The distance between Patrick's image and on-track performance has always been wide, but the gap has only grown since she arrived in NASCAR in 2010 with a 10-deep throng of cameras tracking her every move. Sure, she came to NASCAR from open-wheel racing having only one victory on her resume, but for a sport starved for both cash and eyeballs, Patrick's combination of built-in audience and full-time sponsor was irresistible. It's why two of NASCAR's biggest and savviest names – Tony Stewart and Dale Earnhardt Jr. – signed her up to drive for them in NASCAR's Sprint and Nationwide series, respectively.

And from a bottom-line perspective, Patrick has, to date, paid off. With Go Daddy fronting her ride every week, Patrick is one of the few drivers with a full-season sponsor. Not even notable drivers like Stewart, Jeff Gordon and Carl Edwards can claim that distinction. Patrick also carries a full-season sponsor when current and former champions like Stewart and Matt Kenseth have had trouble finding companies willing to pony up the cash for them.

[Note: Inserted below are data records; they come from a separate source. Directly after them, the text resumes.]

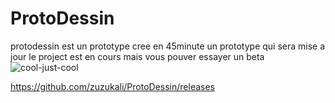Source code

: # ProtoDessin
protodessin est un prototype cree en 45minute un prototype qui sera mise a jour le project est en cours mais vous pouver essayer un beta
![cool-just-cool](https://user-images.githubusercontent.com/103854198/166107757-90d03f11-a4a9-4fbe-bda5-bbe253955c85.gif)


https://github.com/zuzukali/ProtoDessin/releases
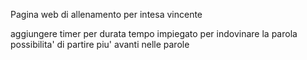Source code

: Pagina web di allenamento per intesa vincente

aggiungere timer per durata tempo impiegato per indovinare la parola
possibilita' di partire piu' avanti nelle parole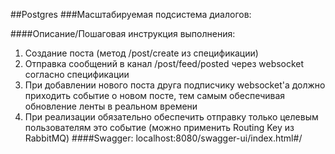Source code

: ##Postgres
###Масштабируемая подсистема диалогов:

####Описание/Пошаговая инструкция выполнения:
1. Создание поста (метод /post/create из спецификации)
2. Отправка сообщений в канал /post/feed/posted через websocket согласно спецификации
3. При добавлении нового поста друга подписчику websocket'а должно приходить событие о новом посте, тем самым обеспечивая обновление ленты в реальном времени
4. При реализации обязательно обеспечить отправку только целевым пользователям это событие (можно применить Routing Key из RabbitMQ)
####Swagger:
localhost:8080/swagger-ui/index.html#/
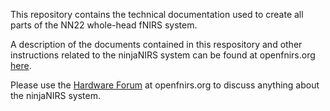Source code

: This repository contains the technical documentation used to create all parts of the NN22 whole-head fNIRS system.

A description of the documents contained in this respository and other instructions related to the ninjaNIRS system can be found at openfnirs.org [here](https://openfnirs.org/hardware/ninjanirs2022/).

Please use the [Hardware Forum](https://openfnirs.org/community/hardware-forum/) at openfnirs.org to discuss anything about the ninjaNIRS system.
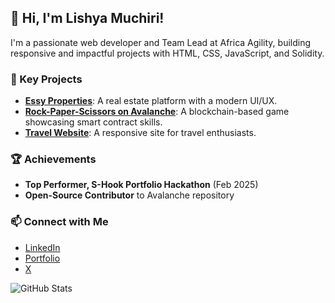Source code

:## 👋 Hi, I'm Lishya Muchiri!
I'm a passionate web developer and Team Lead at Africa Agility, building responsive and impactful projects with HTML, CSS, JavaScript, and Solidity.

### 🚀 Key Projects
- **[Essy Properties](https://github.com/lishyamuchiri/essy-properties)**: A real estate platform with a modern UI/UX.
- **[Rock-Paper-Scissors on Avalanche](https://github.com/lishyamuchiri/rock-paper-scissors)**: A blockchain-based game showcasing smart contract skills.
- **[Travel Website](https://github.com/lishyamuchiri/travel-website)**: A responsive site for travel enthusiasts.

### 🏆 Achievements
- **Top Performer, S-Hook Portfolio Hackathon** (Feb 2025)
- **Open-Source Contributor** to Avalanche repository

### 📫 Connect with Me
- [LinkedIn](https://linkedin.com/in/lishyamuchiri)
- [Portfolio](https://leahmuchiri.dev)
- [X](https://x.com/lishyamuchiri)

![GitHub Stats](https://github-readme-stats.vercel.app/api?username=lishyamuchiri&show_icons=true&theme=radical)
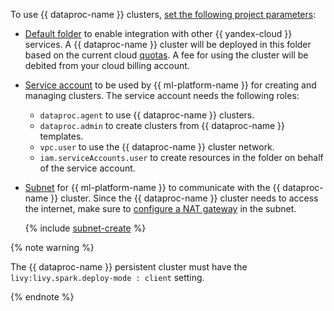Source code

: To use {{ dataproc-name }} clusters, [set the following project parameters](../../datasphere/operations/projects/update.md):
* [Default folder](../../resource-manager/concepts/resources-hierarchy.md#folder) to enable integration with other {{ yandex-cloud }} services. A {{ dataproc-name }} cluster will be deployed in this folder based on the current cloud [quotas](../../data-proc/concepts/limits.md). A fee for using the cluster will be debited from your cloud billing account.
* [Service account](../../iam/concepts/users/service-accounts.md) to be used by {{ ml-platform-name }} for creating and managing clusters. The service account needs the following roles:
   * `dataproc.agent` to use {{ dataproc-name }} clusters.
   * `dataproc.admin` to create clusters from {{ dataproc-name }} templates.
   * `vpc.user` to use the {{ dataproc-name }} cluster network.
   * `iam.serviceAccounts.user` to create resources in the folder on behalf of the service account.
* [Subnet](../../vpc/concepts/network.md#subnet) for {{ ml-platform-name }} to communicate with the {{ dataproc-name }} cluster. Since the {{ dataproc-name }} cluster needs to access the internet, make sure to [configure a NAT gateway](../../vpc/operations/create-nat-gateway.md) in the subnet.

   {% include [subnet-create](../../_includes/subnet-create.md) %}

{% note warning %}

The {{ dataproc-name }} persistent cluster must have the `livy:livy.spark.deploy-mode : client` setting.

{% endnote %}
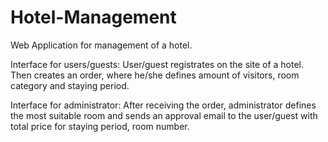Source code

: # Hotel-Management
Web Application for management of a hotel.

Interface for users/guests:
User/guest registrates on the site of a hotel.
Then creates an order, where he/she defines amount of visitors, room category and staying period.

Interface for administrator:
After receiving the order, administrator defines the most suitable room and sends an approval email to the user/guest with total price for staying period, room number.
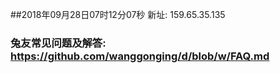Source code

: ##2018年09月28日07时12分07秒 新址: 159.65.35.135
### 兔友常见问题及解答: https://github.com/wanggonging/d/blob/w/FAQ.md
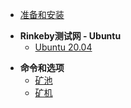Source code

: <!-- docs/_sidebar.md -->

* [准备和安装](/zh-cn/GETSTARTED.md)
<!--- **HOP升级** 
  - [升级历史](/zh-cn/updates)-->
- **Rinkeby测试网 - Ubuntu** 
  - [Ubuntu 20.04](/zh-cn/ubuntu)
<!--- **矿池设置**
  - [初始化](/zh-cn/pool-initiation)
  - [Bas设置](/zh-cn/pool-bas-configuration)
  - [转入足够的Token](/zh-cn/pool-transfer-eth-hop)
  - [注册矿池](/zh-cn/pool-registration)
  - [运行矿池](/zh-cn/pool-run)
  - [矿池提现HOP](/zh-cn/pool-claim)
- **矿机设置** 
  - [初始化](/zh-cn/miner-initiation)
  - [Bas设置](/zh-cn/miner-bas-configuration)
  - [加入一个矿池](/zh-cn/miner-join-a-pool)
  - [运行矿机](/zh-cn/miner-run)-->
- **命令和选项**
  - [矿池](/zh-cn/pool-command-option)
  - [矿机](/zh-cn/miner-command-option)
<!--- **第三方Dapps**
  - [Pirate](/zh-cn/pirate-dapp)-->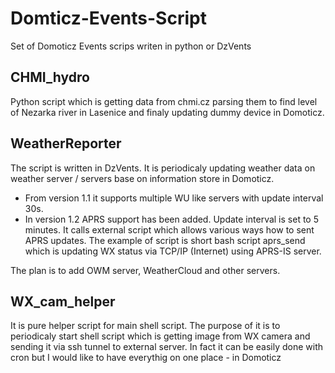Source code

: # Domticz-Events-Script
Set of Domoticz Events scrips writen in python or DzVents

## CHMI_hydro 
Python script which is getting data from chmi.cz parsing them to find level of Nezarka river in Lasenice and finaly updating dummy device in Domoticz.
## WeatherReporter
The script is written in DzVents. It is periodicaly updating weather data on weather server / servers base on information store in Domoticz. 
* From version 1.1 it supports multiple WU like servers with update interval 30s. 
* In version 1.2 APRS support has been added. Update interval is set to 5 minutes. It calls external script which allows various ways how to sent APRS updates. The example of script is short bash script aprs_send which is updating WX status via TCP/IP (Internet) using APRS-IS server. 

The plan is to add OWM server, WeatherCloud and other servers.
## WX_cam_helper
It is pure helper script for main shell script. The purpose of it is to periodicaly start shell script which is getting image from WX camera and sending it via ssh tunnel to external server. In fact it can be easily done with cron but I would like to have everythig on one place - in Domoticz
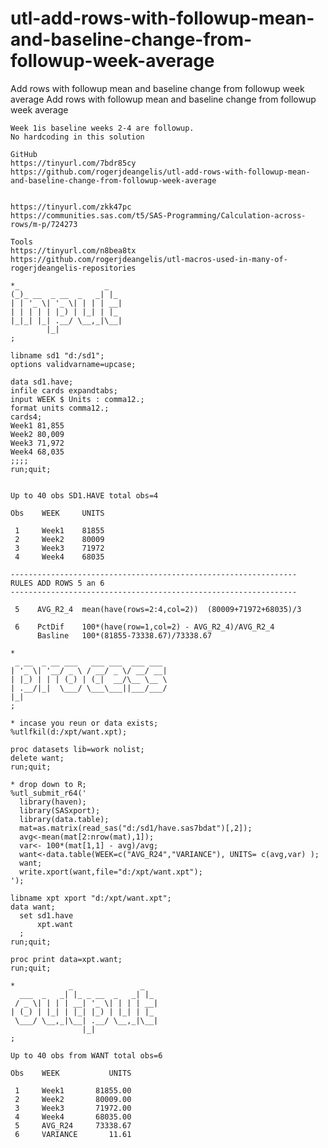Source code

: # utl-add-rows-with-followup-mean-and-baseline-change-from-followup-week-average
Add rows with followup mean and baseline change from followup week average
    Add rows with followup mean and baseline change from followup week average

    Week 1is baseline weeks 2-4 are followup.
    No hardcoding in this solution

    GitHub
    https://tinyurl.com/7bdr85cy
    https://github.com/rogerjdeangelis/utl-add-rows-with-followup-mean-and-baseline-change-from-followup-week-average


    https://tinyurl.com/zkk47pc
    https://communities.sas.com/t5/SAS-Programming/Calculation-across-rows/m-p/724273

    Tools
    https://tinyurl.com/n8bea8tx
    https://github.com/rogerjdeangelis/utl-macros-used-in-many-of-rogerjdeangelis-repositories

    *_                   _
    (_)_ __  _ __  _   _| |_
    | | '_ \| '_ \| | | | __|
    | | | | | |_) | |_| | |_
    |_|_| |_| .__/ \__,_|\__|
            |_|
    ;

    libname sd1 "d:/sd1";
    options validvarname=upcase;

    data sd1.have;
    infile cards expandtabs;
    input WEEK $ Units : comma12.;
    format units comma12.;
    cards4;
    Week1 81,855
    Week2 80,009
    Week3 71,972
    Week4 68,035
    ;;;;
    run;quit;


    Up to 40 obs SD1.HAVE total obs=4

    Obs    WEEK     UNITS

     1     Week1    81855
     2     Week2    80009
     3     Week3    71972
     4     Week4    68035

    ----------------------------------------------------------------
    RULES ADD ROWS 5 an 6
    ----------------------------------------------------------------

     5    AVG_R2_4  mean(have(rows=2:4,col=2))  (80009+71972+68035)/3

     6    PctDif    100*(have(row=1,col=2) - AVG_R2_4)/AVG_R2_4
          Basline   100*(81855-73338.67)/73338.67

    *
     _ __  _ __ ___   ___ ___  ___ ___
    | '_ \| '__/ _ \ / __/ _ \/ __/ __|
    | |_) | | | (_) | (_|  __/\__ \__ \
    | .__/|_|  \___/ \___\___||___/___/
    |_|
    ;

    * incase you reun or data exists;
    %utlfkil(d:/xpt/want.xpt);

    proc datasets lib=work nolist;
    delete want;
    run;quit;

    * drop down to R;
    %utl_submit_r64('
      library(haven);
      library(SASxport);
      library(data.table);
      mat=as.matrix(read_sas("d:/sd1/have.sas7bdat")[,2]);
      avg<-mean(mat[2:nrow(mat),1]);
      var<- 100*(mat[1,1] - avg)/avg;
      want<-data.table(WEEK=c("AVG_R24","VARIANCE"), UNITS= c(avg,var) );
      want;
      write.xport(want,file="d:/xpt/want.xpt");
    ');

    libname xpt xport "d:/xpt/want.xpt";
    data want;
      set sd1.have
          xpt.want
      ;
    run;quit;

    proc print data=xpt.want;
    run;quit;

    *            _               _
      ___  _   _| |_ _ __  _   _| |_
     / _ \| | | | __| '_ \| | | | __|
    | (_) | |_| | |_| |_) | |_| | |_
     \___/ \__,_|\__| .__/ \__,_|\__|
                    |_|
    ;

    Up to 40 obs from WANT total obs=6

    Obs    WEEK           UNITS

     1     Week1       81855.00
     2     Week2       80009.00
     3     Week3       71972.00
     4     Week4       68035.00
     5     AVG_R24     73338.67
     6     VARIANCE       11.61

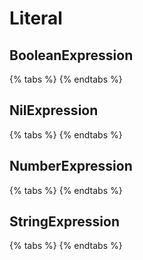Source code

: # Literal
## BooleanExpression
{% tabs %}
{% endtabs %}
## NilExpression
{% tabs %}
{% endtabs %}
## NumberExpression
{% tabs %}
{% endtabs %}
## StringExpression
{% tabs %}
{% endtabs %}

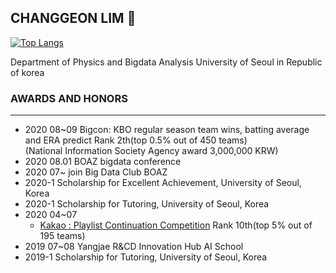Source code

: ## CHANGGEON LIM 👋

[![Top Langs](https://github-readme-stats.vercel.app/api/top-langs/?username=ckdrjs96&layout=compact)](https://github.com/anuraghazra/github-readme-stats)

Department of Physics and Bigdata Analysis
University of Seoul in Republic of korea

### AWARDS AND HONORS
***
* 2020 08\~09	Bigcon: KBO regular season team wins, batting average and ERA predict Rank 2th(top 0.5% out of 450 teams)   
            (National Information Society Agency award  3,000,000 KRW)  
* 2020 08.01	BOAZ bigdata conference  
* 2020 07\~	join Big Data Club BOAZ  
* 2020-1  	Scholarship for Excellent Achievement, University of Seoul, Korea  
* 2020-1  	Scholarship for Tutoring, University of Seoul, Korea  
* 2020 04\~07
  * [Kakao : Playlist Continuation Competition](https://arena.kakao.com/c/7) Rank 10th(top 5% out of 195 teams)  
* 2019 07\~08 Yangjae R&CD Innovation Hub AI School  
* 2019-1  	Scholarship for Tutoring, University of Seoul, Korea  

<!--
**ckdrjs96/ckdrjs96** is a ✨ _special_ ✨ repository because its `README.md` (this file) appears on your GitHub profile.

Here are some ideas to get you started:

- 🔭 I’m currently working on ...
- 🌱 I’m currently learning ...
- 👯 I’m looking to collaborate on ...
- 🤔 I’m looking for help with ...
- 💬 Ask me about ...
- 📫 How to reach me: ...
- 😄 Pronouns: ...
- ⚡ Fun fact: ...
-->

Thing is, while Patrick continues to deliver the eyeballs and the interest (there’s no such thing as bad PR, right?), her on-track performance has stalled. In the Sprint Cup series, she has an average finish of 30th over seven races. In the second-tier Nationwide series, where she’s running full-time, she has an average finish of 19.8 and only two finishes in the top 10. You could say that Patrick is still learning her way around NASCAR – and her supporters do say that, frequently – but the numbers simply do not lie.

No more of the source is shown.